Task to complete
Which lines in the listing below contain "local"? Copy each of them.

Source records

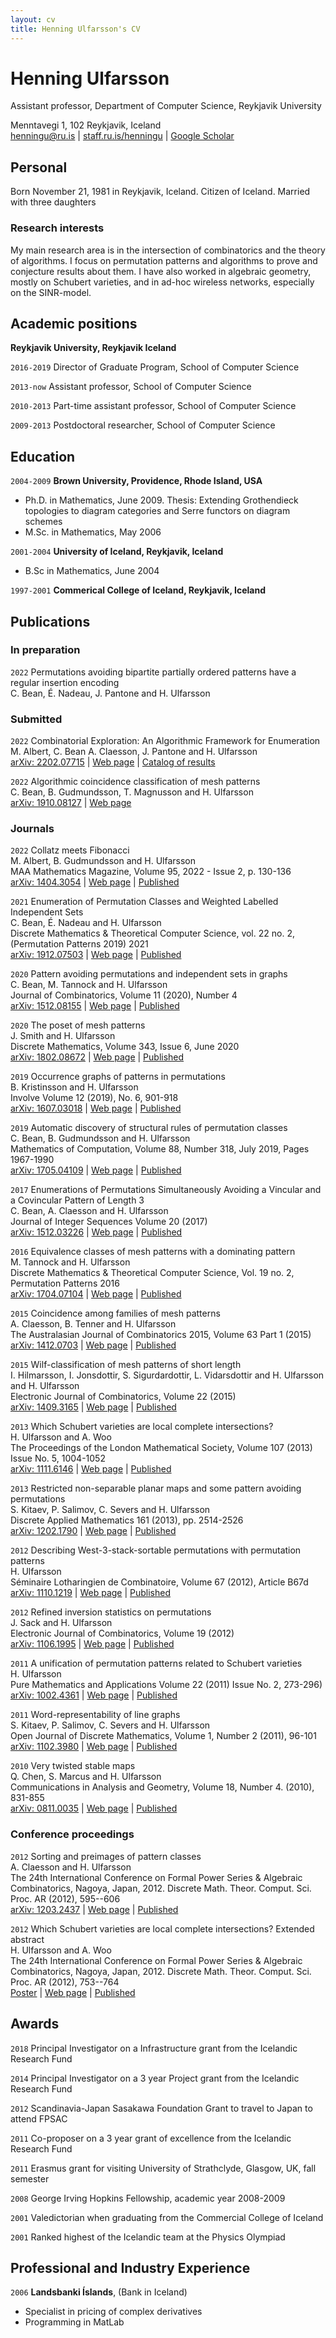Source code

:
 ```yaml
---
layout: cv
title: Henning Ulfarsson's CV
---
```

# Henning Ulfarsson

Assistant professor, Department of Computer Science, Reykjavik University

Menntavegi 1, 102 Reykjavik, Iceland  
<span id="webaddress">
<a href="henningu@ru.is">henningu@ru.is</a>
| <a href="staff.ru.is/henningu">staff.ru.is/henningu</a>
| <a href="https://scholar.google.is/citations?user=Sl6fQHcAAAAJ">Google Scholar</a>
</span>


## Personal

Born November 21, 1981 in Reykjavik, Iceland. Citizen of Iceland. Married with three daughters


### Research interests

My main research area is in the intersection of combinatorics and the theory of
algorithms. I focus on permutation patterns and algorithms to prove and
conjecture results about them. I have also worked in algebraic geometry, mostly
on Schubert varieties, and in ad-hoc wireless networks, especially on the
SINR-model.

## Academic positions

__Reykjavik University, Reykjavik Iceland__

`2016-2019`
Director of Graduate Program, School of Computer Science

`2013-now`
Assistant professor, School of Computer Science

`2010-2013`
Part-time assistant professor, School of Computer Science

`2009-2013`
Postdoctoral researcher, School of Computer Science


## Education

`2004-2009`
__Brown University, Providence, Rhode Island, USA__
- Ph.D. in Mathematics, June 2009.
	Thesis: Extending Grothendieck topologies to diagram categories and Serre functors on diagram schemes
- M.Sc. in Mathematics, May 2006

`2001-2004`
__University of Iceland, Reykjavik, Iceland__
- B.Sc in Mathematics, June 2004

`1997-2001`
__Commerical College of Iceland, Reykjavik, Iceland__

## Publications

<!-- A list is also available [online](http://scholar.google.co.uk/citations?user=LTOTl0YAAAAJ) -->

### In preparation

`2022`
Permutations avoiding bipartite partially ordered patterns have a regular insertion encoding  
C. Bean, É. Nadeau, J. Pantone and H. Ulfarsson

### Submitted

`2022`
Combinatorial Exploration: An Algorithmic Framework for Enumeration  
M. Albert, C. Bean A. Claesson, J. Pantone and H. Ulfarsson  
<span id="webaddress">
<a href="https://arxiv.org/abs/2202.07715">arXiv: 2202.07715</a>
| <a href="https://permutatriangle.github.io/papers/2019-02-27-combex.html">Web page</a>
| <a href="https://permpal.com">Catalog of results</a>
</span>

`2022`
Algorithmic coincidence classification of mesh patterns  
C. Bean, B. Gudmundsson, T. Magnusson and H. Ulfarsson  
<span id="webaddress">
<a href="https://arxiv.org/abs/1910.08127">arXiv: 1910.08127</a>
| <a href="https://permutatriangle.github.io/papers/2019-03-03-shalg.html">Web page</a>
</span>

### Journals

`2022`
Collatz meets Fibonacci  
M. Albert, B. Gudmundsson and H. Ulfarsson  
MAA Mathematics Magazine, Volume 95, 2022 - Issue 2, p. 130-136  
<span id="webaddress">
<a href="http://arxiv.org/abs/1404.3054">arXiv: 1404.3054</a>
| <a href="https://permutatriangle.github.io/papers/2019-02-20-collatz.html">Web page</a>
| <a href="https://www.tandfonline.com/doi/full/10.1080/0025570X.2022.2023307">Published</a>
</span>

`2021`
Enumeration of Permutation Classes and Weighted Labelled Independent Sets  
C. Bean, É. Nadeau and H. Ulfarsson  
Discrete Mathematics & Theoretical Computer Science, vol. 22 no. 2, (Permutation Patterns 2019) 2021  
<span id="webaddress">
<a href="https://arxiv.org/abs/1912.07503">arXiv: 1912.07503</a>
| <a href="https://permutatriangle.github.io/papers/2019-07-27-indepsets.html">Web page</a>
| <a href="https://dmtcs.episciences.org/7295">Published</a>
</span>

`2020`
Pattern avoiding permutations and independent sets in graphs  
C. Bean, M. Tannock and H. Ulfarsson  
Journal of Combinatorics, Volume 11 (2020), Number 4  
<span id="webaddress">
<a href="http://arxiv.org/abs/1512.08155">arXiv: 1512.08155</a>
| <a href="https://permutatriangle.github.io/papers/2019-02-01-pattgons.html">Web page</a>
| <a href="https://dx.doi.org/10.4310/JOC.2020.v11.n4.a7">Published</a>
</span>

`2020`
The poset of mesh patterns  
J. Smith and H. Ulfarsson  
Discrete Mathematics, Volume 343, Issue 6, June 2020  
<span id="webaddress">
<a href="https://arxiv.org/abs/1802.08672">arXiv: 1802.08672</a>
| <a href="https://permutatriangle.github.io/papers/2019-02-21-meshposet.html">Web page</a>
| <a href="https://www.sciencedirect.com/science/article/pii/S0012365X2030039X">Published</a>
</span>

`2019`
Occurrence graphs of patterns in permutations  
B. Kristinsson and H. Ulfarsson  
Involve Volume 12 (2019), No. 6, 901-918  
<span id="webaddress">
<a href="https://arxiv.org/abs/1607.03018">arXiv: 1607.03018</a>
| <a href="https://permutatriangle.github.io/papers/2019-01-10-occgraphs.html">Web page</a>
| <a href="https://msp.org/involve/2019/12-6/p01.xhtml">Published</a>
</span>

`2019`
Automatic discovery of structural rules of permutation classes  
C. Bean, B. Gudmundsson and H. Ulfarsson  
Mathematics of Computation, Volume 88, Number 318, July 2019, Pages 1967-1990  
<span id="webaddress">
<a href="https://arxiv.org/pdf/1705.04109">arXiv: 1705.04109</a>
| <a href="https://permutatriangle.github.io/papers/2018-12-11-struct.html">Web page</a>
| <a href="https://www.ams.org/journals/mcom/0000-000-00/S0025-5718-2018-03386-5/">Published</a>
</span>

`2017`
Enumerations of Permutations Simultaneously Avoiding a Vincular and a Covincular Pattern of Length 3  
C. Bean, A. Claesson and H. Ulfarsson  
Journal of Integer Sequences Volume 20 (2017)  
<span id="webaddress">
<a href="https://arxiv.org/abs/1512.03226">arXiv: 1512.03226</a>
| <a href="https://permutatriangle.github.io/papers/2017-02-14-covinc.html">Web page</a>
| <a href="https://cs.uwaterloo.ca/journals/JIS/VOL20/Bean/bean2.html">Published</a>
</span>

`2016`
Equivalence classes of mesh patterns with a dominating pattern  
M. Tannock and H. Ulfarsson  
Discrete Mathematics \& Theoretical Computer Science, Vol. 19 no. 2, Permutation Patterns 2016  
<span id="webaddress">
<a href="https://arxiv.org/pdf/1704.07104">arXiv: 1704.07104</a>
| <a href="https://permutatriangle.github.io/papers/2018-2-9-dom.html">Web page</a>
| <a href="https://dmtcs.episciences.org/4265">Published</a>
</span>

`2015`
Coincidence among families of mesh patterns  
A. Claesson, B. Tenner and H. Ulfarsson  
The Australasian Journal of Combinatorics 2015, Volume 63 Part 1 (2015)  
<span id="webaddress">
<a href="https://arxiv.org/abs/1412.0703">arXiv: 1412.0703</a>
| <a href="https://permutatriangle.github.io/papers/2014-12-04-sshlemma.html">Web page</a>
| <a href="https://ajc.maths.uq.edu.au/?page=get_volumes&volume=63">Published</a>
</span>

`2015`
Wilf-classification of mesh patterns of short length  
I. Hilmarsson, I. Jonsdottir, S. Sigurdardottir, L. Vidarsdottir and H. Ulfarsson and H. Ulfarsson  
Electronic Journal of Combinatorics, Volume 22 (2015)  
<span id="webaddress">
<a href="http://arxiv.org/abs/1409.3165">arXiv: 1409.3165</a>
| <a href="https://permutatriangle.github.io/papers/2014-09-10-shlemma.html">Web page</a>
| <a href="https://www.combinatorics.org/ojs/index.php/eljc/article/view/v22i4p13/">Published</a>
</span>

`2013`
Which Schubert varieties are local complete intersections?  
H. Ulfarsson and A. Woo  
The Proceedings of the London Mathematical Society, Volume 107 (2013) Issue No. 5, 1004-1052  
<span id="webaddress">
<a href="http://arxiv.org/abs/1111.6146">arXiv: 1111.6146</a>
| <a href="https://permutatriangle.github.io/papers/2013-03-14-lci.html">Web page</a>
| <a href="https://londmathsoc.onlinelibrary.wiley.com/doi/10.1112/plms/pdt004">Published</a>
</span>

`2013`
Restricted non-separable planar maps and some pattern avoiding permutations  
S. Kitaev, P. Salimov, C. Severs and H. Ulfarsson  
Discrete Applied Mathematics 161 (2013), pp. 2514-2526  
<span id="webaddress">
<a href="http://arxiv.org/abs/1202.1790">arXiv: 1202.1790</a>
| <a href="https://permutatriangle.github.io/papers/2013-11-21-maps.html">Web page</a>
| <a href="https://www.sciencedirect.com/science/article/pii/S0166218X13000280">Published</a>
</span>

`2012`
Describing West-3-stack-sortable permutations with permutation patterns  
H. Ulfarsson  
Séminaire Lotharingien de Combinatoire, Volume 67 (2012), Article B67d  
<span id="webaddress">
<a href="http://arxiv.org/abs/1110.1219">arXiv: 1110.1219</a>
| <a href="https://permutatriangle.github.io/papers/2011-12-17-w3s.html">Web page</a>
| <a href="http://www.mat.univie.ac.at/~slc/wpapers/s67ulfarss.pdf">Published</a>
</span>

`2012`
Refined inversion statistics on permutations  
J. Sack and H. Ulfarsson  
Electronic Journal of Combinatorics, Volume 19 (2012)  
<span id="webaddress">
<a href="http://arxiv.org/abs/1106.1995">arXiv: 1106.1995</a>
| <a href="https://permutatriangle.github.io/papers/2012-01-01-refinvs.html">Web page</a>
| <a href="http://www.combinatorics.org/ojs/index.php/eljc/article/view/v19i1p29">Published</a>
</span>

`2011`
A unification of permutation patterns related to Schubert varieties  
H. Ulfarsson  
Pure Mathematics and Applications Volume 22 (2011) Issue No. 2, 273-296)  
<span id="webaddress">
<a href="http://arxiv.org/abs/1002.4361">arXiv: 1002.4361</a>
| <a href="https://permutatriangle.github.io/papers/2010-12-12-unific.html">Web page</a>
| <a href="http://puma.dimai.unifi.it/22_2/ulfarsson.pdf">Published</a>
</span>

`2011`
Word-representability of line graphs  
S. Kitaev, P. Salimov, C. Severs and H. Ulfarsson  
Open Journal of Discrete Mathematics, Volume 1, Number 2 (2011), 96-101  
<span id="webaddress">
<a href="http://arxiv.org/abs/1102.3980">arXiv: 1102.3980</a>
| <a href="https://permutatriangle.github.io/papers/2011-06-17-wordgraphs.html">Web page</a>
| <a href="http://www.scirp.org/journal/PaperInformation.aspx?paperID=5808">Published</a>
</span>

`2010`
Very twisted stable maps  
Q. Chen, S. Marcus and H. Ulfarsson  
Communications in Analysis and Geometry, Volume 18, Number 4.  (2010), 831-855  
<span id="webaddress">
<a href="http://arxiv.org/abs/0811.0035">arXiv: 0811.0035</a>
| <a href="https://permutatriangle.github.io/papers/2008-11-22-twisted.html">Web page</a>
| <a href="http://www.intlpress.com/CAG/2010/18-4/CAG-18-4-A7-chen.pdf">Published</a>
</span>

### Conference proceedings

`2012`
Sorting and preimages of pattern classes  
A. Claesson and H. Ulfarsson  
The 24th International Conference on Formal Power Series & Algebraic Combinatorics, Nagoya, Japan, 2012. Discrete Math. Theor. Comput. Sci. Proc. AR (2012), 595--606  
<span id="webaddress">
<a href="http://arxiv.org/abs/1203.2437">arXiv: 1203.2437</a>
| <a href="https://permutatriangle.github.io/papers/2015-12-17-sortpreim.html">Web page</a>
| <a href="http://www.dmtcs.org/dmtcs-ojs/index.php/proceedings/article/view/dmAR0153">Published</a>
</span>

`2012`
Which Schubert varieties are local complete intersections? Extended abstract  
H. Ulfarsson and A. Woo  
The 24th International Conference on Formal Power Series & Algebraic Combinatorics, Nagoya, Japan, 2012. Discrete Math. Theor. Comput. Sci. Proc. AR (2012), 753--764  
<span id="webaddress">
<a href="https://ulfarsson.github.io/papers/lci/lci_fpsac2012_poster.pdf">Poster</a>
| <a href="https://permutatriangle.github.io/papers/2013-03-14-lci.html">Web page</a>
| <a href="http://www.dmtcs.org/dmtcs-ojs/index.php/proceedings/article/viewArticle/dmAR0166">Published</a>
</span>

## Awards

`2018`
Principal Investigator on a Infrastructure grant from the Icelandic Research Fund

`2014`
Principal Investigator on a 3 year Project grant from the Icelandic Research Fund

`2012`
Scandinavia-Japan Sasakawa Foundation Grant to travel to Japan to attend FPSAC

`2011`
Co-proposer on a 3 year grant of excellence from the Icelandic Research Fund

`2011`
Erasmus grant for visiting University of Strathclyde, Glasgow, UK, fall semester

`2008`
George Irving Hopkins Fellowship, academic year 2008-2009

`2001`
Valedictorian when graduating from the Commercial College of Iceland

`2001`
Ranked highest of the Icelandic team at the Physics Olympiad


## Professional and Industry Experience

`2006`
__Landsbanki Íslands__, (Bank in Iceland)
- Specialist in pricing of complex derivatives
- Programming in MatLab



<!-- ### Footer

Last updated: October 2022 -->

Response below
Which Schubert varieties are local complete intersections?  
Which Schubert varieties are local complete intersections? Extended abstract  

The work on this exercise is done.